#### Directions for this task
Where the word "menú" occurs in a line of the data, return the whole line.
====== Data extracts
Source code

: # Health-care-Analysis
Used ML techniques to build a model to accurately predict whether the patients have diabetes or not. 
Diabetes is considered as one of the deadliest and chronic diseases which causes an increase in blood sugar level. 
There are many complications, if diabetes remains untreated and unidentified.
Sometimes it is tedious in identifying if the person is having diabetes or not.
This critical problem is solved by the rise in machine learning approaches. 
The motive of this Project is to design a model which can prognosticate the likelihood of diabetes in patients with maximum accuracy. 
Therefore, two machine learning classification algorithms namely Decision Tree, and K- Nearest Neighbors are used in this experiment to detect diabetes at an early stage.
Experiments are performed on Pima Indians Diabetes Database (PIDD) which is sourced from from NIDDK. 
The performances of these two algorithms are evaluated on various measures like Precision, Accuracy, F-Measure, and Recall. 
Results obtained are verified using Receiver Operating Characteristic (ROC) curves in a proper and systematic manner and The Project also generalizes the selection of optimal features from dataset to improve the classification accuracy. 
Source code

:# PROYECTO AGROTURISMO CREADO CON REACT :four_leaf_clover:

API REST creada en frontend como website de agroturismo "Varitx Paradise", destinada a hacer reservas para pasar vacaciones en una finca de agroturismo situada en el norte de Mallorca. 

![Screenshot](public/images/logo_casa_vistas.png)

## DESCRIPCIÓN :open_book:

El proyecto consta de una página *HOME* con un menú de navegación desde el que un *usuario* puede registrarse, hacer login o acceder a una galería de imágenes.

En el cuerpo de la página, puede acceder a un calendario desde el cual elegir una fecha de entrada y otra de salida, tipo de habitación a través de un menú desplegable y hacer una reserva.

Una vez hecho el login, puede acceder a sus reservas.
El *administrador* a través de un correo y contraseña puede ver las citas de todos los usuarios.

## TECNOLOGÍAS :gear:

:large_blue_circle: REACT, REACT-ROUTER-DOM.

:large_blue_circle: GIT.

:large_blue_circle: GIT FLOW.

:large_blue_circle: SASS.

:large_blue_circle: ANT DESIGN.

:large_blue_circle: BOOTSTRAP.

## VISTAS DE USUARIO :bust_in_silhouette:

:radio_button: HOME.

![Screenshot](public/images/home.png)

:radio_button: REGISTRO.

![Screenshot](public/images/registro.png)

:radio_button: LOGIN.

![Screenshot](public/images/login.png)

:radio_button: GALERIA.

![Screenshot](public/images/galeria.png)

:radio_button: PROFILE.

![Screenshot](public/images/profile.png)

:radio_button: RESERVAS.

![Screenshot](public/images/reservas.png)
============
#### Reply to the exercise
El proyecto consta de una página *HOME* con un menú de navegación desde el que un *usuario* puede registrarse, hacer login o acceder a una galería de imágenes.
En el cuerpo de la página, puede acceder a un calendario desde el cual elegir una fecha de entrada y otra de salida, tipo de habitación a través de un menú desplegable y hacer una reserva.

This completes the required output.